_The problem_
Report each line from the entries in which "videos" can be found.

Saved entries
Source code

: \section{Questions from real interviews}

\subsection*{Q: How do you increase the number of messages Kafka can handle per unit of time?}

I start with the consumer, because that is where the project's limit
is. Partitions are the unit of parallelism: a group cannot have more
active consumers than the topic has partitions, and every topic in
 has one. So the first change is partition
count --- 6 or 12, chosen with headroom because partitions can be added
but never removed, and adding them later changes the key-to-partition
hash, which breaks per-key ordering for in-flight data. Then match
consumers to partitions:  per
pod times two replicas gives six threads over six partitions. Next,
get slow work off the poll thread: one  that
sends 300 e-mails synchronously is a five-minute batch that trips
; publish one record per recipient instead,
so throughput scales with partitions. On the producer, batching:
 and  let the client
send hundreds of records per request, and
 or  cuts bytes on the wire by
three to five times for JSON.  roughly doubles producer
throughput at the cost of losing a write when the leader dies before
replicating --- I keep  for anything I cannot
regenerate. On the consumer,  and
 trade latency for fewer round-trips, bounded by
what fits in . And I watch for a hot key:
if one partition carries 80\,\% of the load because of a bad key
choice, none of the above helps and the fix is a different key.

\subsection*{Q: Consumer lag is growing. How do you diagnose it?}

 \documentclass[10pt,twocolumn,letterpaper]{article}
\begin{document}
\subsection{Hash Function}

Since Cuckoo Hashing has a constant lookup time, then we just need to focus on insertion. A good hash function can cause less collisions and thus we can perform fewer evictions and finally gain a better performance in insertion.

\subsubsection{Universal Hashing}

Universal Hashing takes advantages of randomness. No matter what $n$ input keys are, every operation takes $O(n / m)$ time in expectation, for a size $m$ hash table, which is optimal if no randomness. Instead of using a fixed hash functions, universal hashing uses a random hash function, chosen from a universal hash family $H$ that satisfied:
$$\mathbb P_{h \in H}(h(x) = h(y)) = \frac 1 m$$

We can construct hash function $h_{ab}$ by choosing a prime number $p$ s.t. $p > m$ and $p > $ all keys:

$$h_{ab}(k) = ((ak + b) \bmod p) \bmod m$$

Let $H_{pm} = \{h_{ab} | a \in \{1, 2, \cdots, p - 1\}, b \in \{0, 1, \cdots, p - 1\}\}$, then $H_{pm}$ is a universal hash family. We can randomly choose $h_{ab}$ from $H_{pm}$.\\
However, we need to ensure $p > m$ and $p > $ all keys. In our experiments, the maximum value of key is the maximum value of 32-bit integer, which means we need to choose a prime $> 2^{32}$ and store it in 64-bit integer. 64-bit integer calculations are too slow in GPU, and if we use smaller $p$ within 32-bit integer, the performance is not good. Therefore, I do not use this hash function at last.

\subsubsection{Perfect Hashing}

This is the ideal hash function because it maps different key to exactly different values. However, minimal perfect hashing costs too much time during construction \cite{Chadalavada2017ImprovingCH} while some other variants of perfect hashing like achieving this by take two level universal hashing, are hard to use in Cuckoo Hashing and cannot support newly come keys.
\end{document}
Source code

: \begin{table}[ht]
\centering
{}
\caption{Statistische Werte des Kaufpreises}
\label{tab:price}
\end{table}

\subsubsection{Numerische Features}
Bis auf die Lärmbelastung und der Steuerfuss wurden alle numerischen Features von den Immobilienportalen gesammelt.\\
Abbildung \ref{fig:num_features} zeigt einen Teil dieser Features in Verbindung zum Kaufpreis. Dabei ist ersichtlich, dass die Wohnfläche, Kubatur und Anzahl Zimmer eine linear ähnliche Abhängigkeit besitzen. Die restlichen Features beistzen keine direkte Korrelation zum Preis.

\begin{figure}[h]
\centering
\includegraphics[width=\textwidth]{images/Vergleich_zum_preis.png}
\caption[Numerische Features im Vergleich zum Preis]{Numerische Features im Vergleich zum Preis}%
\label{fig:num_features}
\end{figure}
* * *
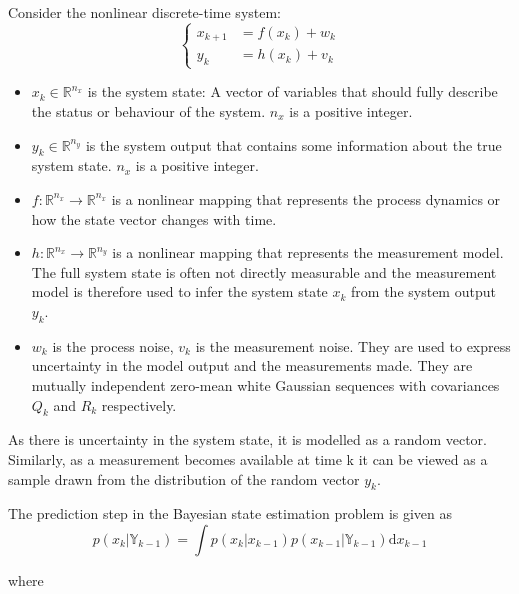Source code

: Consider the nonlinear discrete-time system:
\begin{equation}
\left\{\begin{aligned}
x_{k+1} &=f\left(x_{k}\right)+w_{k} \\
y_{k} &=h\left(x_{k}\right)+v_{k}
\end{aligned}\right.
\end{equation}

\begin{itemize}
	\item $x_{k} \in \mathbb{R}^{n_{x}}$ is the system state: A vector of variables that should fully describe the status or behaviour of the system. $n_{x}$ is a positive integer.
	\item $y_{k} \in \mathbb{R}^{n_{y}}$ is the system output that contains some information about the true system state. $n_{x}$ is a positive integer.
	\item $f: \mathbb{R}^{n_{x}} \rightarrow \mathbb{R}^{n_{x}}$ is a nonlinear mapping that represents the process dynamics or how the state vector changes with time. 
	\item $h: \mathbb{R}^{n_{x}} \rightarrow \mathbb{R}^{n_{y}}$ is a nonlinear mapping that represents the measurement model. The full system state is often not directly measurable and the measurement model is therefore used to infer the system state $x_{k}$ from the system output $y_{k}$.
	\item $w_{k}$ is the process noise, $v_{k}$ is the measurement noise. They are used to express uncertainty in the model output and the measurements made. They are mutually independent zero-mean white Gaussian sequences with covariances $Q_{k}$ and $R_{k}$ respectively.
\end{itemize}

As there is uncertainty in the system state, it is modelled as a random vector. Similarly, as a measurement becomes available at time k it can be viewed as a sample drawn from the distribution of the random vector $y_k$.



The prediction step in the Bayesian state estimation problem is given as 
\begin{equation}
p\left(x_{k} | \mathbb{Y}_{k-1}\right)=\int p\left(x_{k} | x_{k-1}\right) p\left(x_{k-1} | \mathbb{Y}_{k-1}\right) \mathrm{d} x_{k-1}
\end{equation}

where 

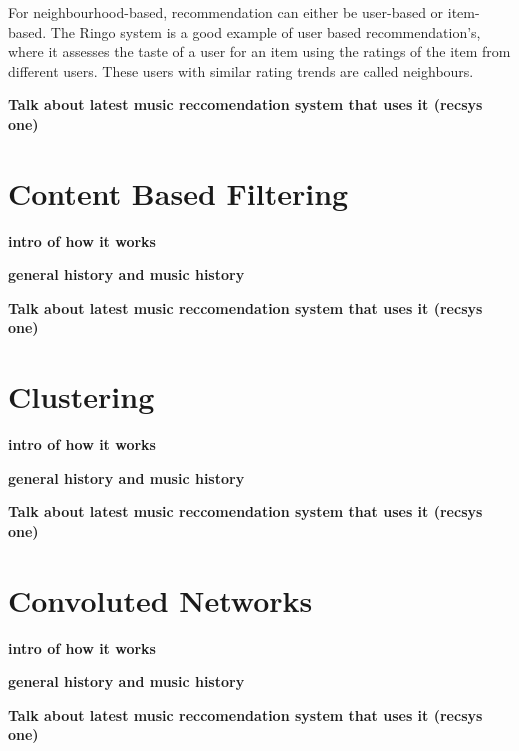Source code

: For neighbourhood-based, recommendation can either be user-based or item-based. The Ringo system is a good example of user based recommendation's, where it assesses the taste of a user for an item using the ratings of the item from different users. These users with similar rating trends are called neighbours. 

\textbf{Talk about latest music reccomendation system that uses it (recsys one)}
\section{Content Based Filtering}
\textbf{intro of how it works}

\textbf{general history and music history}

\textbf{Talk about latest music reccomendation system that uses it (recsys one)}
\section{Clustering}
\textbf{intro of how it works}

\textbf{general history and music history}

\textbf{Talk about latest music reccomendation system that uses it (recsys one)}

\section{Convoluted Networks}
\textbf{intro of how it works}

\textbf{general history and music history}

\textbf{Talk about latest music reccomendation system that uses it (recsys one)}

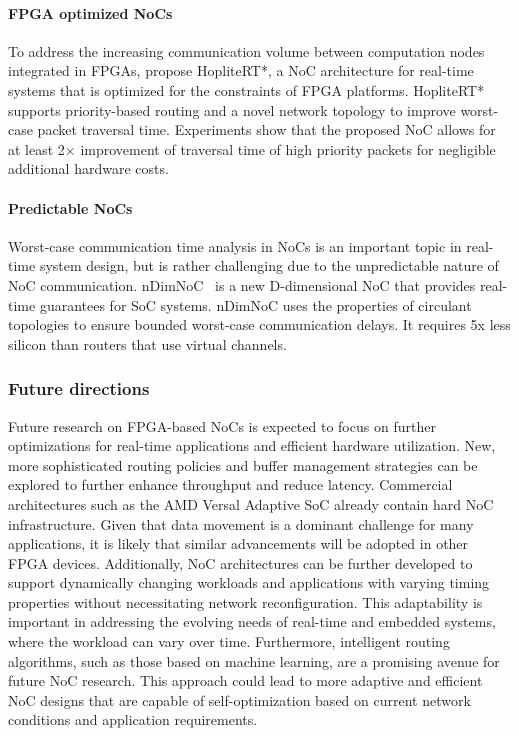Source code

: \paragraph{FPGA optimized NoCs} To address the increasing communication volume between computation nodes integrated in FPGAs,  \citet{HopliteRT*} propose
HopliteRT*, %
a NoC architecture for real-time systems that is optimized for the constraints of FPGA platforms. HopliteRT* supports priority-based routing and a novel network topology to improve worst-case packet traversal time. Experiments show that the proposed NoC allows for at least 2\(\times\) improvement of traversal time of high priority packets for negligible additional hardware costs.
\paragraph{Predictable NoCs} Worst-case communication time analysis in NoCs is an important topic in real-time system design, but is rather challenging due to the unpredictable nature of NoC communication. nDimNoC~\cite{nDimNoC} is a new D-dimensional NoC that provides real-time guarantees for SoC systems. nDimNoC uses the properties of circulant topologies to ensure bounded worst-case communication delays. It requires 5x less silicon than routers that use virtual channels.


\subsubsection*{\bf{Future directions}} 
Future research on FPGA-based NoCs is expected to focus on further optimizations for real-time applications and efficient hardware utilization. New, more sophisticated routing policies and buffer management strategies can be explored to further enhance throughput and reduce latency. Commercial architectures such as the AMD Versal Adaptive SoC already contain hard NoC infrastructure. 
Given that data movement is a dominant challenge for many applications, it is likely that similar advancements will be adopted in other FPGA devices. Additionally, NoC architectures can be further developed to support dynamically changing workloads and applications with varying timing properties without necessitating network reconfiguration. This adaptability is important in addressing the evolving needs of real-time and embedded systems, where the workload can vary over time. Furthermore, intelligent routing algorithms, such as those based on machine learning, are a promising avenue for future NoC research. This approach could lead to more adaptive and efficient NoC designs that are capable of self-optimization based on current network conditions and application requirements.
==
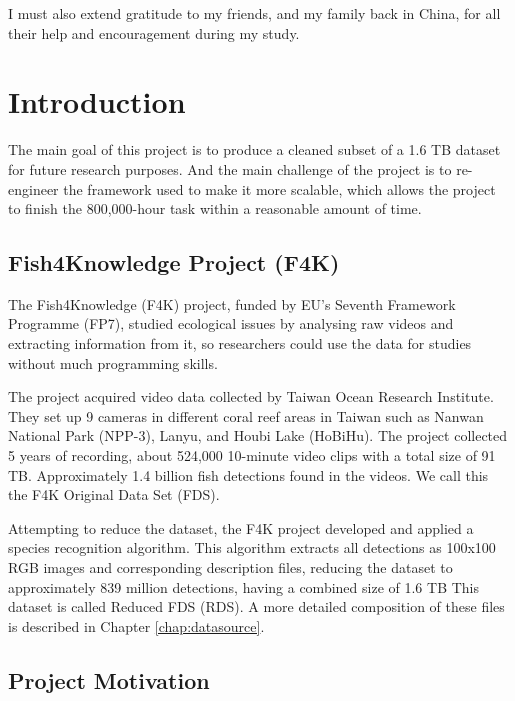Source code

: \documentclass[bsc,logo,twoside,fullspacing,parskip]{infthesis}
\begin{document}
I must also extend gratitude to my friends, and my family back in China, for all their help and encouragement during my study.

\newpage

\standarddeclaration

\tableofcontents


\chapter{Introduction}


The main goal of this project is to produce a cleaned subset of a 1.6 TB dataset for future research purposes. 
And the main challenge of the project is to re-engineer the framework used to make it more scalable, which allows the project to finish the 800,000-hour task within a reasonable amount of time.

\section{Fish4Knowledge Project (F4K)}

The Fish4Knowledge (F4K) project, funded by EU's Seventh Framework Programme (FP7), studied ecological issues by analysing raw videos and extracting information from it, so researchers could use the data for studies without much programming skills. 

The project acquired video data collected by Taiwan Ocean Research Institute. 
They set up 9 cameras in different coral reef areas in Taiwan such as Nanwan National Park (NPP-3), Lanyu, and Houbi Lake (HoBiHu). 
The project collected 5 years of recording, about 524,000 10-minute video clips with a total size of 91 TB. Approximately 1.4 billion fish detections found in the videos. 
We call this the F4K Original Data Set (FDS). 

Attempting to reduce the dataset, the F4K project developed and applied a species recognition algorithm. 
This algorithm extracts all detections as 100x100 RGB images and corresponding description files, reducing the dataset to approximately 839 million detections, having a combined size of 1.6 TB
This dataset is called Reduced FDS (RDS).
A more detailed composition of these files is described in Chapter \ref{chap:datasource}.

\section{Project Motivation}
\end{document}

_Completed exercise_
The Fish4Knowledge (F4K) project, funded by EU's Seventh Framework Programme (FP7), studied ecological issues by analysing raw videos and extracting information from it, so researchers could use the data for studies without much programming skills. 
The project collected 5 years of recording, about 524,000 10-minute video clips with a total size of 91 TB. Approximately 1.4 billion fish detections found in the videos. 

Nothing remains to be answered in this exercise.